L’Autorità nazionale anticorruzione, ci informa il presidente, è subissata di denunce a proposito di concorsi universitari: una corruzione diffusa che favorisce tra l’altro la fuga dei cervelli.
Segue mobilitazione mediatica, ulteriore delegittimazione della categoria, indignazione generalizzata, che tuttavia dura inevitabilmente lo spazio di qualche giorno.

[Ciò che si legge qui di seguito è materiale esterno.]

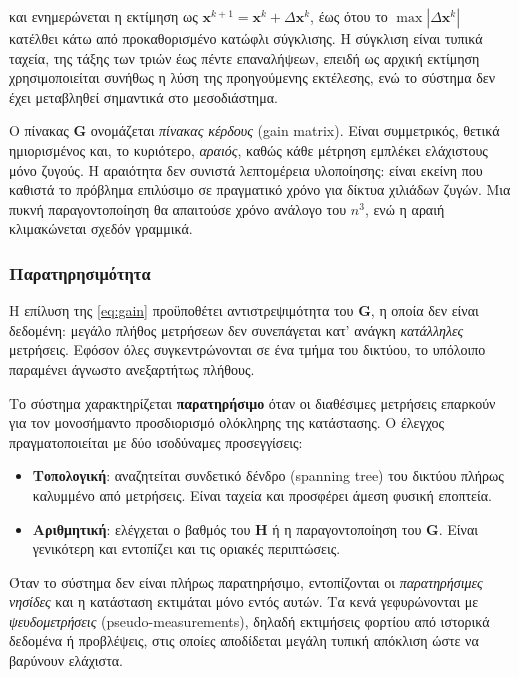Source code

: και ενημερώνεται η εκτίμηση ως $\mathbf{x}^{k+1} = \mathbf{x}^{k} + \Delta \mathbf{x}^{k}$,
έως ότου το $\max|\Delta \mathbf{x}^{k}|$ κατέλθει κάτω από προκαθορισμένο κατώφλι
σύγκλισης. Η σύγκλιση είναι τυπικά ταχεία, της τάξης των τριών έως πέντε επαναλήψεων,
επειδή ως αρχική εκτίμηση χρησιμοποιείται συνήθως η λύση της προηγούμενης εκτέλεσης, ενώ το
σύστημα δεν έχει μεταβληθεί σημαντικά στο μεσοδιάστημα.

Ο πίνακας $\mathbf{G}$ ονομάζεται \emph{πίνακας κέρδους} (gain matrix). Είναι συμμετρικός,
θετικά ημιορισμένος και, το κυριότερο, \emph{αραιός}, καθώς κάθε μέτρηση εμπλέκει ελάχιστους
μόνο ζυγούς. Η αραιότητα δεν συνιστά λεπτομέρεια υλοποίησης: είναι εκείνη που καθιστά το
πρόβλημα επιλύσιμο σε πραγματικό χρόνο για δίκτυα χιλιάδων ζυγών. Μια πυκνή παραγοντοποίηση
θα απαιτούσε χρόνο ανάλογο του $n^3$, ενώ η αραιή κλιμακώνεται σχεδόν γραμμικά.

\subsubsection*{Παρατηρησιμότητα}

Η επίλυση της \eqref{eq:gain} προϋποθέτει αντιστρεψιμότητα του $\mathbf{G}$, η οποία δεν
είναι δεδομένη: μεγάλο πλήθος μετρήσεων δεν συνεπάγεται κατ' ανάγκη \emph{κατάλληλες}
μετρήσεις. Εφόσον όλες συγκεντρώνονται σε ένα τμήμα του δικτύου, το υπόλοιπο παραμένει
άγνωστο ανεξαρτήτως πλήθους.

Το σύστημα χαρακτηρίζεται \textbf{παρατηρήσιμο} όταν οι διαθέσιμες μετρήσεις επαρκούν για
τον μονοσήμαντο προσδιορισμό ολόκληρης της κατάστασης. Ο έλεγχος πραγματοποιείται με δύο
ισοδύναμες προσεγγίσεις:

\begin{itemize}
\item \textbf{Τοπολογική}: αναζητείται συνδετικό δένδρο (spanning tree) του δικτύου πλήρως
      καλυμμένο από μετρήσεις. Είναι ταχεία και προσφέρει άμεση φυσική εποπτεία.
\item \textbf{Αριθμητική}: ελέγχεται ο βαθμός του $\mathbf{H}$ ή η παραγοντοποίηση του
      $\mathbf{G}$. Είναι γενικότερη και εντοπίζει και τις οριακές περιπτώσεις.
\end{itemize}

Όταν το σύστημα δεν είναι πλήρως παρατηρήσιμο, εντοπίζονται οι \emph{παρατηρήσιμες νησίδες}
και η κατάσταση εκτιμάται μόνο εντός αυτών. Τα κενά γεφυρώνονται με \emph{ψευδομετρήσεις}
(pseudo-measurements), δηλαδή εκτιμήσεις φορτίου από ιστορικά δεδομένα ή προβλέψεις, στις
οποίες αποδίδεται μεγάλη τυπική απόκλιση ώστε να βαρύνουν ελάχιστα.

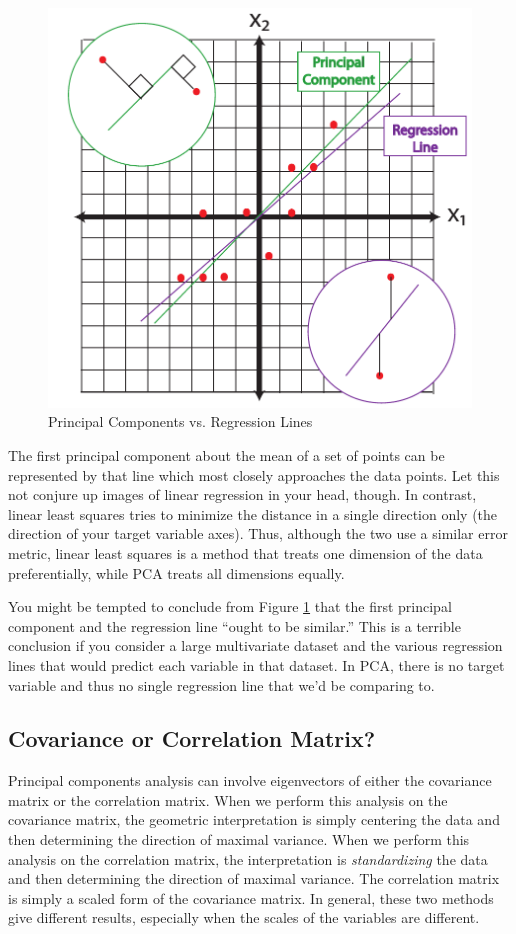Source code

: \documentclass[
]{article}
\theoremstyle{definition}
\theoremstyle{definition}
\theoremstyle{definition}
\theoremstyle{definition}
\theoremstyle{remark}
\begin{document}
\begin{figure}
 
 {\centering \includegraphics[width=0.6\linewidth]{figs/pcvsreg} 
 
 }
 
 \caption{Principal Components vs. Regression Lines}\label{fig:pcvsreg}
 \end{figure}

The first principal component about the mean of a set of points can be represented by that line which most closely approaches the data points. Let this not conjure up images of linear regression in your head, though. In contrast, linear least squares tries to minimize the distance in a single direction only (the direction of your target variable axes). Thus, although the two use a similar error metric, linear least squares is a method that treats one dimension of the data preferentially, while PCA treats all dimensions equally.

You might be tempted to conclude from Figure \ref{fig:pcvsreg} that the first principal component and the regression line ``ought to be similar.'' This is a terrible conclusion if you consider a large multivariate dataset and the various regression lines that would predict each variable in that dataset. In PCA, there is no target variable and thus no single regression line that we'd be comparing to.

\hypertarget{covariance-or-correlation-matrix}{%
\subsection{Covariance or Correlation Matrix?}\label{covariance-or-correlation-matrix}}

Principal components analysis can involve eigenvectors of either the covariance matrix or the correlation matrix. When we perform this analysis on the covariance matrix, the geometric interpretation is simply centering the data and then determining the direction of maximal variance. When we perform this analysis on the correlation matrix, the interpretation is \emph{standardizing} the data and then determining the direction of maximal variance. The correlation matrix is simply a scaled form of the covariance matrix. In general, these two methods give different results, especially when the scales of the variables are different.
\end{document}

In realtà, in questo come in altri campi, come ha ricordato lo stesso Raffaele Cantone, le norme giuste ci sono. Basta applicarle. Qui tuttavia sta il punto e per questo l’Autorità, unicum italiano non certo invidiabile, sembra diventata una sorta di ultima Thule dell’amministrazione e delle politiche pubbliche. La denuncia della corruzione è fondamentale, come si legge in uno dei grandi testi della letteratura universale, un celeberrimo passo del salmo 53, quando Davide cantava: “sono corrotti, fanno cose abominevoli: non c’è chi agisca bene”. Denuncia vibrante, che però è accompagnata necessariamente dall’indicazione del rimedio, che nel caso specifico è il ritorno a Dio, che poi è il ritorno di Dio. Senza scomodare il modello biblico, il vero punto della spirale denuncia-indignazione, affinché non resti uno schema retorico, è proprio il rimedio. Perché il circuito denuncia-indignazione non accompagnato da rimedi percepiti immediatamente come efficaci, altro non alimenta che un generalizzato senso di frustrazione e di protesta, una protesta a sua volta impotente perché, al di là degli effetti di trasversale delegittimazione, non produce a sua volta risultati. Hanno un bel da chiamarla antipolitica: il nesso è evidente.
Si potessero risolvere tutte le questioni attraverso processi di verticalizzazione e conseguentemente di delega, come pure ci vuol persuadere una ideologia modernizzante in fondo nichilista, che sta erodendo la democrazia, avremmo la ricetta per superare ogni situazione di crisi. Purtroppo la crisi incattivisce e rischia di essere crisi della democrazia. Il pur meritorio lavoro dell’Anac d’altra parte dimostra come non sia ovviamente possibile affidare tutta l’amministrazione e tutti i rapporti cittadini-amministrazione al controllo di una competente Autorità. L’efficacia di azioni “straordinarie”, come fu per l’Expo, di cui si attendono ancora i bilanci, si valuta proprio in relazione all’ordinario. Che è il vero problema italiano. Per questo ci vuole tempo e ci vuole un orientamento coerente, responsabilizzando tutti. L’effetto perverso del circuito denuncia-indignazione, qualora non ci siano soluzioni concretamente operative, è proprio una deresponsabilizzazione collettiva, per cui la “colpa” è sempre dell’”altro”. “Continuiamo così, facciamoci del male”, diceva sul grande schermo di “Bianca”, nel 1984, uno stralunato Nanni Moretti a proposito di Mont Blanc, Sachertorte e cannoli siciliani. Non rassegnarci ad una continua coazione a ripetere tuttavia richiede un investimento in cultura e in etica pubblica, di cui però non si intravvedono ancora i profili.